Tweet #Sandy - that's all it takes to get you message to a group of Red Cross volunteers because the power of social media has extended to emergency services.
The Red Cross now uses social media to detect who needs help where. That's pretty incredible! Staffers and volunteers collected millions of conversations after Sandy, thousands of which have been tagged and sent out to volunteers. It isn't the first time social media has been used for emergency services, it actually dates back to 2004 tsunami, but its use is becoming more and more helpful. According to Fast Company's recent blog post, This is how it works: If someone posts that they are trying to find shelter, reunite with their family, or a similar need, the post is routed automatically to on-the-ground disaster relief. While Harman says that the response may not be immediate--you can’t tweet “please bring me a sandwich, Red Cross” and have a vehicle come to you--the posts allow the engagement team* to alert personnel to real needs. They also can and do tweet back to people who need to be reassured or calmed.
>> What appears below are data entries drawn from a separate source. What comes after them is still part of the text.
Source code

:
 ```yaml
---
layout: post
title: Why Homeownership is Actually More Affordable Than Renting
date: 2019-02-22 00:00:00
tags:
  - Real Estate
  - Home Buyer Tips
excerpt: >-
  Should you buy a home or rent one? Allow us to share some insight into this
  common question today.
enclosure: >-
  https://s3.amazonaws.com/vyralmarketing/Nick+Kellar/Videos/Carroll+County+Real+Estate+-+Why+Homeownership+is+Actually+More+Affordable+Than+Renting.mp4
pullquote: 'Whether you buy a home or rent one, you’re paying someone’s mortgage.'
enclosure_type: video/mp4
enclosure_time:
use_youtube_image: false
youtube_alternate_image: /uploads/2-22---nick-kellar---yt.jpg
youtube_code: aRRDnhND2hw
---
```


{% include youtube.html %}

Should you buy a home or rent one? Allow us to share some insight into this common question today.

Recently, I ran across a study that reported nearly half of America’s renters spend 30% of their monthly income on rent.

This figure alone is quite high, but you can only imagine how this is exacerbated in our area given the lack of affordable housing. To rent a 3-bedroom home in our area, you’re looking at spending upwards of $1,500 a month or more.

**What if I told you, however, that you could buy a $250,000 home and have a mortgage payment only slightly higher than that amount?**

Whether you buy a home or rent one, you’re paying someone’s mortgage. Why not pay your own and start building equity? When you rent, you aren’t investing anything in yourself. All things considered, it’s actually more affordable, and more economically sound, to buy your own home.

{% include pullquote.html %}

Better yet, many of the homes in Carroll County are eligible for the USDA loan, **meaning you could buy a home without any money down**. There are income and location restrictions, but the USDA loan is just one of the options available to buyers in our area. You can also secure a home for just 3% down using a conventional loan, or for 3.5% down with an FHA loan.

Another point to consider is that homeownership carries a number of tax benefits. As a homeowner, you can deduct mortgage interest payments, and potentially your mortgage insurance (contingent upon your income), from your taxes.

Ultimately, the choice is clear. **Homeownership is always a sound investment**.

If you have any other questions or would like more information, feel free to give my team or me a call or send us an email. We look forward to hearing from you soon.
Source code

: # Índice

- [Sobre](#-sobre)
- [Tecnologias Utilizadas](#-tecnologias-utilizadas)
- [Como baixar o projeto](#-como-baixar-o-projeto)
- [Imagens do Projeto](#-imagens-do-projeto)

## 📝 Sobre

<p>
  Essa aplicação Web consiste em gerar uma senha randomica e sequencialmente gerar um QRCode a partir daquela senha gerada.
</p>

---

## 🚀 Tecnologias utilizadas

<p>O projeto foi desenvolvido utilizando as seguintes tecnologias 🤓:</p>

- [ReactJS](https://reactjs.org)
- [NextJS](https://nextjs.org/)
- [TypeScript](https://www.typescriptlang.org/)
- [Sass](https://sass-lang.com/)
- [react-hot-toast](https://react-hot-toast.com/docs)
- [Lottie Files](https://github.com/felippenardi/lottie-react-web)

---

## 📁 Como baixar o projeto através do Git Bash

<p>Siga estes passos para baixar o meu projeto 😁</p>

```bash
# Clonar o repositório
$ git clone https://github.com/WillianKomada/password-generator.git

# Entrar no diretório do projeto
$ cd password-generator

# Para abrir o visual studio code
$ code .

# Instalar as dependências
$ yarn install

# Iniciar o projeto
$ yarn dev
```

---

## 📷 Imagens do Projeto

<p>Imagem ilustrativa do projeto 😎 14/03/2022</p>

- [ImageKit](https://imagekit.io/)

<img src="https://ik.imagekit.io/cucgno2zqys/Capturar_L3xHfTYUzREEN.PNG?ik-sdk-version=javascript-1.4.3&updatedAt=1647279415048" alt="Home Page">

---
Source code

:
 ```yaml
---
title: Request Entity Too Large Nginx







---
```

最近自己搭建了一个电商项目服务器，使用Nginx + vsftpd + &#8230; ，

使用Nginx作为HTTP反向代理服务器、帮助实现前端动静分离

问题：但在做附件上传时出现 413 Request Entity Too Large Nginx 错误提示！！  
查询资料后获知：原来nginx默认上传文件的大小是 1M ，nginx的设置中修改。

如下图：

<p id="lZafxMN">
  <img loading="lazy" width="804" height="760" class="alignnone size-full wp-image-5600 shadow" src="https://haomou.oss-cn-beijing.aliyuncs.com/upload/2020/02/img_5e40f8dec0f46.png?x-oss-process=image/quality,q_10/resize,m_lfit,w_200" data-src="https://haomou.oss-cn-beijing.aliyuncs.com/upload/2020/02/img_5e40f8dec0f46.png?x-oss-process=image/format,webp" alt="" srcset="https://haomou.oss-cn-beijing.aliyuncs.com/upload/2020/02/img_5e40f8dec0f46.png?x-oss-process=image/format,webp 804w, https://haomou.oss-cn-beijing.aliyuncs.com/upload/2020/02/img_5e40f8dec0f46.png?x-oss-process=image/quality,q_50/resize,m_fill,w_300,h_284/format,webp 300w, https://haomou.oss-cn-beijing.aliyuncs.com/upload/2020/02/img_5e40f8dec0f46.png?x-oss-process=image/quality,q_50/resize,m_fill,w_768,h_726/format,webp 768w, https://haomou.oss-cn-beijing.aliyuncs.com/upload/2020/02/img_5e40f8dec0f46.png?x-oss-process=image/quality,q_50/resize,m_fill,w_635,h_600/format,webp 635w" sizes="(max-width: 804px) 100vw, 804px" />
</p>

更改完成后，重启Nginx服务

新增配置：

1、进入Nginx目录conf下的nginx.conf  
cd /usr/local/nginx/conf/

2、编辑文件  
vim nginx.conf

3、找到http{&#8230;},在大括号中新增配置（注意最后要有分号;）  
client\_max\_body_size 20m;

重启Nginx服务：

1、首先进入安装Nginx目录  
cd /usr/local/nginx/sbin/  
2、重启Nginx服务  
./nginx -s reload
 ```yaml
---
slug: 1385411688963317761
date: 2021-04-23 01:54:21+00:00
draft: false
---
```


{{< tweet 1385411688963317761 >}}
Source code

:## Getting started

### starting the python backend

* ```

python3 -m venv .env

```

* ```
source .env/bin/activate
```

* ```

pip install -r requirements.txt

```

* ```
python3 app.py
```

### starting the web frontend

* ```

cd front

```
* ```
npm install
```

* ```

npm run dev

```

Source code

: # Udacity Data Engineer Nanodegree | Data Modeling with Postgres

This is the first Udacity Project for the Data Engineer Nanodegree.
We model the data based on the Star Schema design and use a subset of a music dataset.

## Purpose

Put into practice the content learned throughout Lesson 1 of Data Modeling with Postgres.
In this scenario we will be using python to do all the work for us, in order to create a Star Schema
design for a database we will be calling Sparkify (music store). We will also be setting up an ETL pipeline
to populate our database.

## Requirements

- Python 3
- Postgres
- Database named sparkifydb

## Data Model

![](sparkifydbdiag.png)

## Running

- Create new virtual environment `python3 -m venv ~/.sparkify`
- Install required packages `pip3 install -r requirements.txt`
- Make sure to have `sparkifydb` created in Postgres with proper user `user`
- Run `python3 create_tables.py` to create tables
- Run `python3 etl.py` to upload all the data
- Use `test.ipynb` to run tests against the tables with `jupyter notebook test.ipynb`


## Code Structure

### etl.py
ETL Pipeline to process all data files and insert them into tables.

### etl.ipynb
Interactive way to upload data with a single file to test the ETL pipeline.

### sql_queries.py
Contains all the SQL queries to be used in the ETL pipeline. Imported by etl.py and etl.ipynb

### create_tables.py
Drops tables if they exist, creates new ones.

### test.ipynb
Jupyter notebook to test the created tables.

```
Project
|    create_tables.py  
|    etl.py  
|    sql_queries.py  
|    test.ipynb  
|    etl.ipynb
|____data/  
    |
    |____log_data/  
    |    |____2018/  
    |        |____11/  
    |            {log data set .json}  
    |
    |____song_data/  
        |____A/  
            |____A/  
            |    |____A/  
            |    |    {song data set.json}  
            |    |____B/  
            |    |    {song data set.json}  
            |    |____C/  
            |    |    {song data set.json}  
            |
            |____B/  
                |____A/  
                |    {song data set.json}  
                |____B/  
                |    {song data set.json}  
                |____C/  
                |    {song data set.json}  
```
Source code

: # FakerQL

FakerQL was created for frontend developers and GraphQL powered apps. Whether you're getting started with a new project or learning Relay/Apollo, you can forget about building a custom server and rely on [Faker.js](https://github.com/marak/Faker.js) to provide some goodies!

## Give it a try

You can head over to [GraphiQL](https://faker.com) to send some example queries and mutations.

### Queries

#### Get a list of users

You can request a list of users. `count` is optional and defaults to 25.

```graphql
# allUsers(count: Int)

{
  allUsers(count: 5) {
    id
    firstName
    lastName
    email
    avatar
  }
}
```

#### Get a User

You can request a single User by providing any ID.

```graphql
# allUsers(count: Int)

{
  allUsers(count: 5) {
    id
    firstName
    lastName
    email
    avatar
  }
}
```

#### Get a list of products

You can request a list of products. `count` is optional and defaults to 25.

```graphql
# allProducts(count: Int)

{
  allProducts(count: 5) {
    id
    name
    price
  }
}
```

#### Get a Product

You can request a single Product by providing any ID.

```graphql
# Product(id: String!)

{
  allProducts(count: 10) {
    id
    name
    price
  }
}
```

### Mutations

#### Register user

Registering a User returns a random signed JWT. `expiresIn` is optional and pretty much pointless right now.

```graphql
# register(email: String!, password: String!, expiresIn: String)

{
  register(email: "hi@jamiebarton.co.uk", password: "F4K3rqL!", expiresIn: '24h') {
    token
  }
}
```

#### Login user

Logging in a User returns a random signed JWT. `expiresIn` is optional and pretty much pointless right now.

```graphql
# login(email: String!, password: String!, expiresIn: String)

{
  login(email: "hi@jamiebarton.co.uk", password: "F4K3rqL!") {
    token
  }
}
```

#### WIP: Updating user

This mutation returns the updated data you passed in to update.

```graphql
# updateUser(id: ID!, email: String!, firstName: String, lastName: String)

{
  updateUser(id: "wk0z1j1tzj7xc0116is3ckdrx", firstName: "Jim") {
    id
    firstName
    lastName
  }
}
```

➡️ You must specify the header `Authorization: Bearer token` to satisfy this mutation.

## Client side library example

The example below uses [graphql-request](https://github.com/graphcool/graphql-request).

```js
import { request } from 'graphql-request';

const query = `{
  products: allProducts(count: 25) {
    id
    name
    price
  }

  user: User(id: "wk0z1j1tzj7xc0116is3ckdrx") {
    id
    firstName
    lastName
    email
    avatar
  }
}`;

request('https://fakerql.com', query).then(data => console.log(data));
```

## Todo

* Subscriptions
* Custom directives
According to Twitter, People sent more than 20 million Tweets about the storm between Oct 27th and Nov 1st. Terms tracked: "sandy", "hurricane",#sandy, #hurricane. And according to the Red Cross’s research, social and mobile are tied for the fourth-most popular ways of accessing emergency information after TV, radio, and online.
How extensive will the power of social media reach? In the realm of emergency contact services Social media may be the morse code of the 21st Century. This is certainly more evidence that social media is powerfully effective tool. After all, why would you sit and wait to get found if you can post and get noticed faster?
*If you're socially savvy you can apply to be a digital volunteer.